● **Work task**: The required answer is the data below, restated word for word with images omitted.

● **Records shown**:

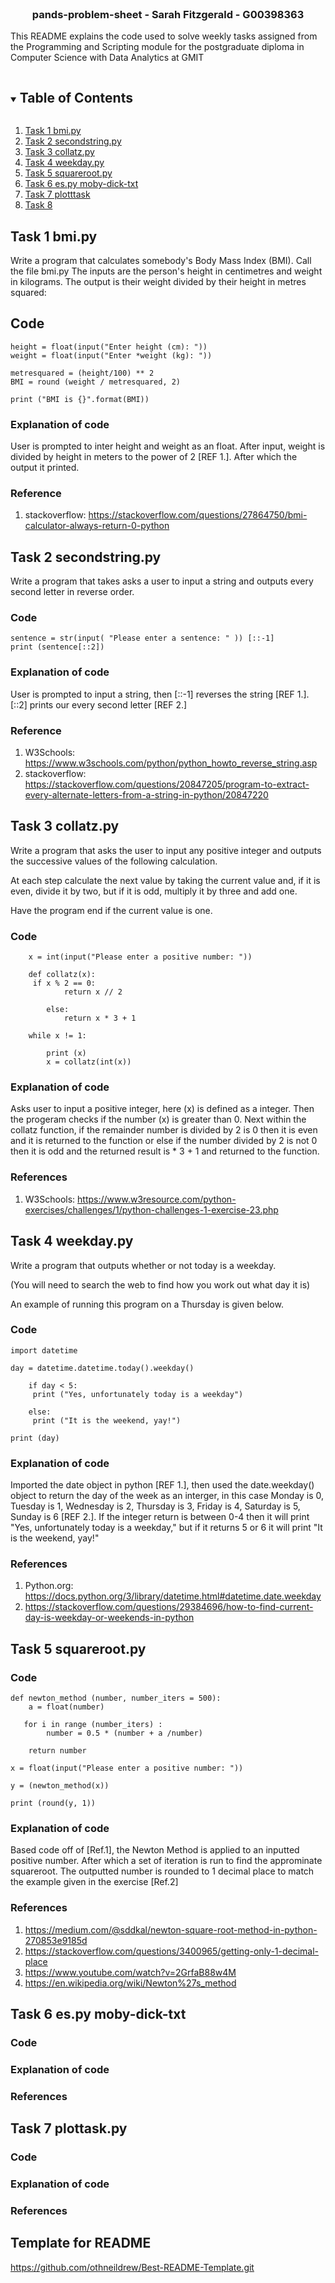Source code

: <!--
*** Thanks for checking out the Best-README-Template. If you have a suggestion
*** that would make this better, please fork the repo and create a pull request
*** or simply open an issue with the tag "enhancement".
*** Thanks again! Now go create something AMAZING! :D
***
***
***
*** To avoid retyping too much info. Do a search and replace for the following:
*** github_username, repo_name, twitter_handle, email, project_title, project_description
-->


<!-- Header -->
<br />
<p align="center">

  <h3 align="center">pands-problem-sheet - Sarah Fitzgerald - G00398363</h3>

This README explains the code used to solve weekly tasks assigned from the Programming and Scripting module for the postgraduate diploma in Computer Science with Data Analytics at GMIT
    <br />
  </p>
</p>



<!-- TABLE OF CONTENTS -->
<details open="open">
  <summary><h2 style="display: inline-block">Table of Contents</h2></summary>
  <ol>
    <li><a href="#Task 1 bmi.py">Task 1 bmi.py</a></li>
    <li><a href="#Task 2 secondstring.py">Task 2 secondstring.py</a></li>
    <li><a href="#Task 3 collatz.py">Task 3 collatz.py</a></li>
    <li><a href="#Task 4 weekday.py">Task 4 weekday.py</a></li>
    <li><a href="#Task 5 squareroot.py">Task 5 squareroot.py</a></li>
    <li><a href="#Task 6 es.py moby-dick-txt">Task 6 es.py moby-dick-txt</a></li>
    <li><a href="#Task 7 plottask.py">Task 7 plotttask</a></li>
    <li><a href="#Task 8">Task 8</a></li>
  </ol>
</details>



<!-- Task 1 -->
## Task 1 bmi.py

Write a program that calculates somebody's Body Mass Index (BMI). Call the file bmi.py The inputs are the person's height in centimetres and weight in kilograms. The output is their weight divided by their height in metres squared:

## Code

    height = float(input("Enter height (cm): "))
    weight = float(input("Enter *weight (kg): "))

    metresquared = (height/100) ** 2
    BMI = round (weight / metresquared, 2)

    print ("BMI is {}".format(BMI))


### Explanation of code

User is prompted to inter height and weight as an float. After input, weight is divided by height in meters to the power of 2 [REF 1.]. After which the output it printed.

### Reference

1. stackoverflow: https://stackoverflow.com/questions/27864750/bmi-calculator-always-return-0-python

<!-- Task 2 -->
## Task 2 secondstring.py

Write a program that takes asks a user to input a string and outputs every second letter in reverse order.

### Code

    sentence = str(input( "Please enter a sentence: " )) [::-1] 
    print (sentence[::2])

### Explanation of code

User is prompted to input a string, then [::-1] reverses the string [REF 1.]. [::2] prints our every second letter [REF 2.]

### Reference
1. W3Schools: https://www.w3schools.com/python/python_howto_reverse_string.asp
2. stackoverflow: https://stackoverflow.com/questions/20847205/program-to-extract-every-alternate-letters-from-a-string-in-python/20847220

<!-- Task 3 -->
## Task 3 collatz.py

Write a program that asks the user to input any positive integer and outputs the successive values of the following calculation.

At each step calculate the next value by taking the current value and, if it is even, divide it by two, but if it is odd, multiply it by three and add one.

Have the program end if the current value is one.

### Code
        x = int(input("Please enter a positive number: ")) 

        def collatz(x): 
         if x % 2 == 0: 
                return x // 2 
           
            else: 
                return x * 3 + 1

        while x != 1: 

            print (x)
            x = collatz(int(x))

### Explanation of code
Asks user to input a positive integer, here (x) is defined as a integer. Then the progeram checks if the number (x) is greater than 0. Next within the collatz function, if the remainder number is divided by 2 is 0 then it is even and it is returned to the function or else if the  number divided by 2 is not 0 then it is odd and the returned result is * 3 + 1 and returned to the function. 

### References
1. W3Schools: https://www.w3resource.com/python-exercises/challenges/1/python-challenges-1-exercise-23.php


<!-- Task 4 -->
## Task 4 weekday.py

Write a program that outputs whether or not today is a weekday.

(You will need to search the web to find how you work out what day it is)

An example of running this program on a Thursday is given below.

### Code

    import datetime

    day = datetime.datetime.today().weekday()

        if day < 5:
         print ("Yes, unfortunately today is a weekday")

        else:
         print ("It is the weekend, yay!")

    print (day)

### Explanation of code
Imported the date object in python [REF 1.], then used the date.weekday() object to return the day of the week as an interger, in this case Monday is 0, Tuesday is 1, Wednesday is 2, Thursday is 3, Friday is 4, Saturday is 5, Sunday is 6 [REF 2.]. If the integer return is between 0-4 then it will print "Yes, unfortunately today is a weekday," but if it returns 5 or 6 it will print "It is the weekend, yay!"

### References
1. Python.org: https://docs.python.org/3/library/datetime.html#datetime.date.weekday
2. https://stackoverflow.com/questions/29384696/how-to-find-current-day-is-weekday-or-weekends-in-python

<!-- Task 5 -->
## Task 5 squareroot.py

### Code
    def newton_method (number, number_iters = 500):
        a = float(number) 

       for i in range (number_iters) :
            number = 0.5 * (number + a /number) 

        return number

    x = float(input("Please enter a positive number: ")) 

    y = (newton_method(x)) 

    print (round(y, 1)) 

### Explanation of code
Based code off of [Ref.1], the Newton Method is applied to an inputted positive number. After which a set of iteration is run to find the approminate squareroot. The outputted number is rounded to 1 decimal place to match the example given in the exercise [Ref.2]

### References
1. https://medium.com/@sddkal/newton-square-root-method-in-python-270853e9185d
2. https://stackoverflow.com/questions/3400965/getting-only-1-decimal-place
3. https://www.youtube.com/watch?v=2GrfaB88w4M 
4. https://en.wikipedia.org/wiki/Newton%27s_method

<!-- Task 6 -->
## Task 6 es.py moby-dick-txt

### Code

### Explanation of code

### References

<!-- Task 7 -->
## Task 7 plottask.py

### Code

### Explanation of code

### References

## Template for README

https://github.com/othneildrew/Best-README-Template.git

● **Solution**:
Source code

: <!--
*** Thanks for checking out the Best-README-Template. If you have a suggestion
*** that would make this better, please fork the repo and create a pull request
*** or simply open an issue with the tag "enhancement".
*** Thanks again! Now go create something AMAZING! :D
***
***
***
*** To avoid retyping too much info. Do a search and replace for the following:
*** github_username, repo_name, twitter_handle, email, project_title, project_description
-->


<!-- Header -->
<br />
<p align="center">

  <h3 align="center">pands-problem-sheet - Sarah Fitzgerald - G00398363</h3>

This README explains the code used to solve weekly tasks assigned from the Programming and Scripting module for the postgraduate diploma in Computer Science with Data Analytics at GMIT
    <br />
  </p>
</p>



<!-- TABLE OF CONTENTS -->
<details open="open">
  <summary><h2 style="display: inline-block">Table of Contents</h2></summary>
  <ol>
    <li><a href="#Task 1 bmi.py">Task 1 bmi.py</a></li>
    <li><a href="#Task 2 secondstring.py">Task 2 secondstring.py</a></li>
    <li><a href="#Task 3 collatz.py">Task 3 collatz.py</a></li>
    <li><a href="#Task 4 weekday.py">Task 4 weekday.py</a></li>
    <li><a href="#Task 5 squareroot.py">Task 5 squareroot.py</a></li>
    <li><a href="#Task 6 es.py moby-dick-txt">Task 6 es.py moby-dick-txt</a></li>
    <li><a href="#Task 7 plottask.py">Task 7 plotttask</a></li>
    <li><a href="#Task 8">Task 8</a></li>
  </ol>
</details>



<!-- Task 1 -->
## Task 1 bmi.py

Write a program that calculates somebody's Body Mass Index (BMI). Call the file bmi.py The inputs are the person's height in centimetres and weight in kilograms. The output is their weight divided by their height in metres squared:

## Code

    height = float(input("Enter height (cm): "))
    weight = float(input("Enter *weight (kg): "))

    metresquared = (height/100) ** 2
    BMI = round (weight / metresquared, 2)

    print ("BMI is {}".format(BMI))


### Explanation of code

User is prompted to inter height and weight as an float. After input, weight is divided by height in meters to the power of 2 [REF 1.]. After which the output it printed.

### Reference

1. stackoverflow: https://stackoverflow.com/questions/27864750/bmi-calculator-always-return-0-python

<!-- Task 2 -->
## Task 2 secondstring.py

Write a program that takes asks a user to input a string and outputs every second letter in reverse order.

### Code

    sentence = str(input( "Please enter a sentence: " )) [::-1] 
    print (sentence[::2])

### Explanation of code

User is prompted to input a string, then [::-1] reverses the string [REF 1.]. [::2] prints our every second letter [REF 2.]

### Reference
1. W3Schools: https://www.w3schools.com/python/python_howto_reverse_string.asp
2. stackoverflow: https://stackoverflow.com/questions/20847205/program-to-extract-every-alternate-letters-from-a-string-in-python/20847220

<!-- Task 3 -->
## Task 3 collatz.py

Write a program that asks the user to input any positive integer and outputs the successive values of the following calculation.

At each step calculate the next value by taking the current value and, if it is even, divide it by two, but if it is odd, multiply it by three and add one.

Have the program end if the current value is one.

### Code
        x = int(input("Please enter a positive number: ")) 

        def collatz(x): 
         if x % 2 == 0: 
                return x // 2 
           
            else: 
                return x * 3 + 1

        while x != 1: 

            print (x)
            x = collatz(int(x))

### Explanation of code
Asks user to input a positive integer, here (x) is defined as a integer. Then the progeram checks if the number (x) is greater than 0. Next within the collatz function, if the remainder number is divided by 2 is 0 then it is even and it is returned to the function or else if the  number divided by 2 is not 0 then it is odd and the returned result is * 3 + 1 and returned to the function. 

### References
1. W3Schools: https://www.w3resource.com/python-exercises/challenges/1/python-challenges-1-exercise-23.php


<!-- Task 4 -->
## Task 4 weekday.py

Write a program that outputs whether or not today is a weekday.

(You will need to search the web to find how you work out what day it is)

An example of running this program on a Thursday is given below.

### Code

    import datetime

    day = datetime.datetime.today().weekday()

        if day < 5:
         print ("Yes, unfortunately today is a weekday")

        else:
         print ("It is the weekend, yay!")

    print (day)

### Explanation of code
Imported the date object in python [REF 1.], then used the date.weekday() object to return the day of the week as an interger, in this case Monday is 0, Tuesday is 1, Wednesday is 2, Thursday is 3, Friday is 4, Saturday is 5, Sunday is 6 [REF 2.]. If the integer return is between 0-4 then it will print "Yes, unfortunately today is a weekday," but if it returns 5 or 6 it will print "It is the weekend, yay!"

### References
1. Python.org: https://docs.python.org/3/library/datetime.html#datetime.date.weekday
2. https://stackoverflow.com/questions/29384696/how-to-find-current-day-is-weekday-or-weekends-in-python

<!-- Task 5 -->
## Task 5 squareroot.py

### Code
    def newton_method (number, number_iters = 500):
        a = float(number) 

       for i in range (number_iters) :
            number = 0.5 * (number + a /number) 

        return number

    x = float(input("Please enter a positive number: ")) 

    y = (newton_method(x)) 

    print (round(y, 1)) 

### Explanation of code
Based code off of [Ref.1], the Newton Method is applied to an inputted positive number. After which a set of iteration is run to find the approminate squareroot. The outputted number is rounded to 1 decimal place to match the example given in the exercise [Ref.2]

### References
1. https://medium.com/@sddkal/newton-square-root-method-in-python-270853e9185d
2. https://stackoverflow.com/questions/3400965/getting-only-1-decimal-place
3. https://www.youtube.com/watch?v=2GrfaB88w4M 
4. https://en.wikipedia.org/wiki/Newton%27s_method

<!-- Task 6 -->
## Task 6 es.py moby-dick-txt

### Code

### Explanation of code

### References

<!-- Task 7 -->
## Task 7 plottask.py

### Code

### Explanation of code

### References

## Template for README

https://github.com/othneildrew/Best-README-Template.git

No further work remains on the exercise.